**Stored entries**
—————
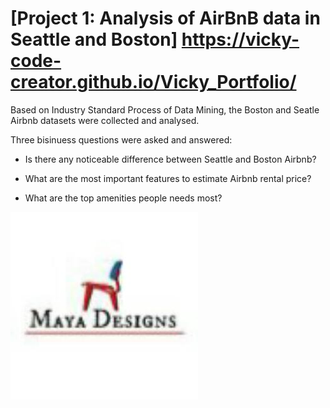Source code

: # [Project 1: Analysis of AirBnB data in Seattle and Boston] https://vicky-code-creator.github.io/Vicky_Portfolio/

Based on Industry Standard Process of Data Mining, the Boston and Seatle Airbnb datasets were collected and analysed. 

Three bisinuess questions were asked and answered:

 * Is there any noticeable difference between Seattle and Boston Airbnb?

 * What are the most important features to estimate Airbnb rental price?

 * What are the top amenities people needs most?

![](Images/logo.jpg)

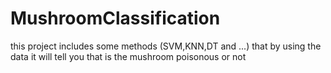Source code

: # MushroomClassification
this project includes some methods (SVM,KNN,DT and ...) that by using the data it will tell you that is the mushroom poisonous or not
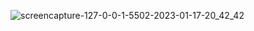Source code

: ![screencapture-127-0-0-1-5502-2023-01-17-20_42_42](https://user-images.githubusercontent.com/121231314/212936247-71f0c073-7dc2-429a-91ae-77d86dcb451e.png)
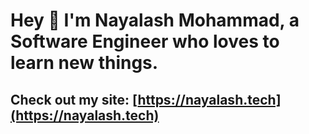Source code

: # Hey 👋 I'm Nayalash Mohammad, a Software Engineer who loves to learn new things.

## Check out my site: [https://nayalash.tech](https://nayalash.tech)

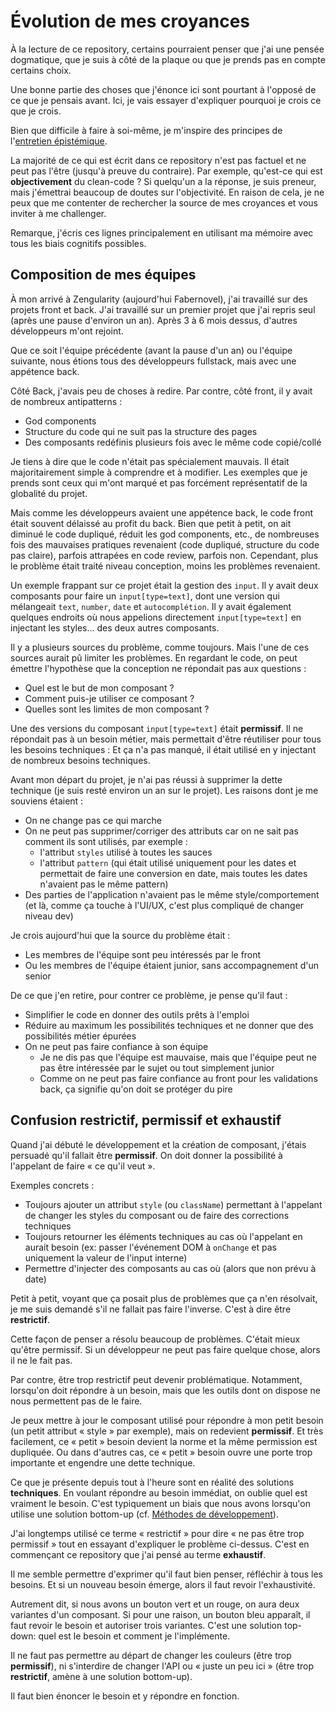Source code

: # Évolution de mes croyances

À la lecture de ce repository, certains pourraient penser que j'ai une pensée dogmatique, que je suis à côté de la plaque ou que je prends pas en compte certains choix.

Une bonne partie des choses que j'énonce ici sont pourtant à l'opposé de ce que je pensais avant.
Ici, je vais essayer d'expliquer pourquoi je crois ce que je crois.

Bien que difficile à faire à soi-même, je m'inspire des principes de l'[entretien épistémique](https://skeptikon.fr/videos/watch/4bf28fd4-ca36-4ec9-983f-842fef879e32).

La majorité de ce qui est écrit dans ce repository n'est pas factuel et ne peut pas l'être (jusqu'à preuve du contraire).
Par exemple, qu'est-ce qui est **objectivement** du clean-code ?
Si quelqu'un a la réponse, je suis preneur, mais j'émettrai beaucoup de doutes sur l'objectivité.
En raison de cela, je ne peux que me contenter de rechercher la source de mes croyances et vous inviter à me challenger.

Remarque, j'écris ces lignes principalement en utilisant ma mémoire avec tous les biais cognitifs possibles.

## Composition de mes équipes

À mon arrivé à Zengularity (aujourd'hui Fabernovel), j'ai travaillé sur des projets front et back.
J'ai travaillé sur un premier projet que j'ai repris seul (après une pause d'environ un an).
Après 3 à 6 mois dessus, d'autres développeurs m'ont rejoint.

Que ce soit l'équipe précédente (avant la pause d'un an) ou l'équipe suivante, nous étions tous des développeurs fullstack, mais avec une appétence back.

Côté Back, j'avais peu de choses à redire.
Par contre, côté front, il y avait de nombreux antipatterns :

* God components
* Structure du code qui ne suit pas la structure des pages
* Des composants redéfinis plusieurs fois avec le même code copié/collé

Je tiens à dire que le code n'était pas spécialement mauvais.
Il était majoritairement simple à comprendre et à modifier.
Les exemples que je prends sont ceux qui m'ont marqué et pas forcément représentatif de la globalité du projet.

Mais comme les développeurs avaient une appétence back, le code front était souvent délaissé au profit du back.
Bien que petit à petit, on ait diminué le code dupliqué, réduit les god components, etc., de nombreuses fois des mauvaises pratiques revenaient
(code dupliqué, structure du code pas claire), parfois attrapées en code review, parfois non.
Cependant, plus le problème était traité niveau conception, moins les problèmes revenaient.

Un exemple frappant sur ce projet était la gestion des `input`.
Il y avait deux composants pour faire un `input[type=text]`, dont une version qui mélangeait `text`, `number`, `date` et `autocomplétion`.
Il y avait également quelques endroits où nous appelions directement `input[type=text]` en injectant les styles… des deux autres composants.

Il y a plusieurs sources du problème, comme toujours. Mais l'une de ces sources aurait pû limiter les problèmes.
En regardant le code, on peut émettre l'hypothèse que la conception ne répondait pas aux questions :

* Quel est le but de mon composant ?
* Comment puis-je utiliser ce composant ?
* Quelles sont les limites de mon composant ?

Une des versions du composant `input[type=text]` était **permissif**.
Il ne répondait pas à un besoin métier, mais permettait d'être réutiliser pour tous les besoins techniques :
Et ça n'a pas manqué, il était utilisé en y injectant de nombreux besoins techniques.

Avant mon départ du projet, je n'ai pas réussi à supprimer la dette technique (je suis resté environ un an sur le projet).
Les raisons dont je me souviens étaient :

* On ne change pas ce qui marche
* On ne peut pas supprimer/corriger des attributs car on ne sait pas comment ils sont utilisés, par exemple :
  * l'attribut `styles` utilisé à toutes les sauces
  * l'attribut `pattern` (qui était utilisé uniquement pour les dates et permettait de faire une conversion en date, mais toutes les dates n'avaient pas le même pattern)
* Des parties de l'application n'avaient pas le même style/comportement (et là, comme ça touche à l'UI/UX, c'est plus compliqué de changer niveau dev)

Je crois aujourd'hui que la source du problème était :

* Les membres de l'équipe sont peu intéressés par le front
* Ou les membres de l'équipe étaient junior, sans accompagnement d'un senior

De ce que j'en retire, pour contrer ce problème, je pense qu'il faut :

* Simplifier le code en donner des outils prêts à l'emploi 
* Réduire au maximum les possibilités techniques et ne donner que des possibilités métier épurées
* On ne peut pas faire confiance à son équipe
  * Je ne dis pas que l'équipe est mauvaise, mais que l'équipe peut ne pas être intéressée par le sujet ou tout simplement junior
  * Comme on ne peut pas faire confiance au front pour les validations back, ça signifie qu'on doit se protéger du pire

## Confusion restrictif, permissif et exhaustif

Quand j'ai débuté le développement et la création de composant, j'étais persuadé qu'il fallait être **permissif**.
On doit donner la possibilité à l'appelant de faire « ce qu'il veut ».

Exemples concrets :

* Toujours ajouter un attribut `style` (ou `className`) permettant à l'appelant de changer les styles du composant ou de faire des corrections techniques
* Toujours retourner les éléments techniques au cas où l'appelant en aurait besoin (ex: passer l'événement DOM à `onChange` et pas uniquement la valeur de l'input interne)
* Permettre d'injecter des composants au cas où (alors que non prévu à date)


Petit à petit, voyant que ça posait plus de problèmes que ça n'en résolvait, je me suis demandé s'il ne fallait pas faire l'inverse.
C'est à dire être **restrictif**.

Cette façon de penser a résolu beaucoup de problèmes. C'était mieux qu'être permissif.
Si un développeur ne peut pas faire quelque chose, alors il ne le fait pas.

Par contre, être trop restrictif peut devenir problématique.
Notamment, lorsqu'on doit répondre à un besoin, mais que les outils dont on dispose ne nous permettent pas de le faire.

Je peux mettre à jour le composant utilisé pour répondre à mon petit besoin (un petit attribut « style » par exemple), mais on redevient **permissif**.
Et très facilement, ce « petit » besoin devient la norme et la même permission est dupliquée.
Ou dans d'autres cas, ce « petit » besoin ouvre une porte trop importante et engendre une dette technique.

Ce que je présente depuis tout à l'heure sont en réalité des solutions **techniques**.
En voulant répondre au besoin immédiat, on oublie quel est vraiment le besoin.
C'est typiquement un biais que nous avons lorsqu'on utilise une solution bottom-up (cf. [Méthodes de développement](../1-methodes/01-top-down-vs-bottom-up.md)).


J'ai longtemps utilisé ce terme « restrictif » pour dire « ne pas être trop permissif » tout en essayant d'expliquer le problème ci-dessus.
C'est en commençant ce repository que j'ai pensé au terme **exhaustif**.

Il me semble permettre d'exprimer qu'il faut bien penser, réfléchir à tous les besoins.
Et si un nouveau besoin émerge, alors il faut revoir l'exhaustivité.

Autrement dit, si nous avons un bouton vert et un rouge, on aura deux variantes d'un composant.
Si pour une raison, un bouton bleu apparaît, il faut revoir le besoin et autoriser trois variantes.
C'est une solution top-down: quel est le besoin et comment je l'implémente.

Il ne faut pas permettre au départ de changer les couleurs (être trop **permissif**),
ni s'interdire de changer l'API ou « juste un peu ici » (être trop **restrictif**, amène à une solution bottom-up).

Il faut bien énoncer le besoin et y répondre en fonction.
—————
**Directions for this task**
What are the lines, exactly as written above, from the line with "## Confusion restrictif, permissif" to the line with "Notamment, lorsqu'on doit", both included? Output only those.

**Reply to the task**
## Confusion restrictif, permissif et exhaustif

Quand j'ai débuté le développement et la création de composant, j'étais persuadé qu'il fallait être **permissif**.
On doit donner la possibilité à l'appelant de faire « ce qu'il veut ».

Exemples concrets :

* Toujours ajouter un attribut `style` (ou `className`) permettant à l'appelant de changer les styles du composant ou de faire des corrections techniques
* Toujours retourner les éléments techniques au cas où l'appelant en aurait besoin (ex: passer l'événement DOM à `onChange` et pas uniquement la valeur de l'input interne)
* Permettre d'injecter des composants au cas où (alors que non prévu à date)


Petit à petit, voyant que ça posait plus de problèmes que ça n'en résolvait, je me suis demandé s'il ne fallait pas faire l'inverse.
C'est à dire être **restrictif**.

Cette façon de penser a résolu beaucoup de problèmes. C'était mieux qu'être permissif.
Si un développeur ne peut pas faire quelque chose, alors il ne le fait pas.

Par contre, être trop restrictif peut devenir problématique.
Notamment, lorsqu'on doit répondre à un besoin, mais que les outils dont on dispose ne nous permettent pas de le faire.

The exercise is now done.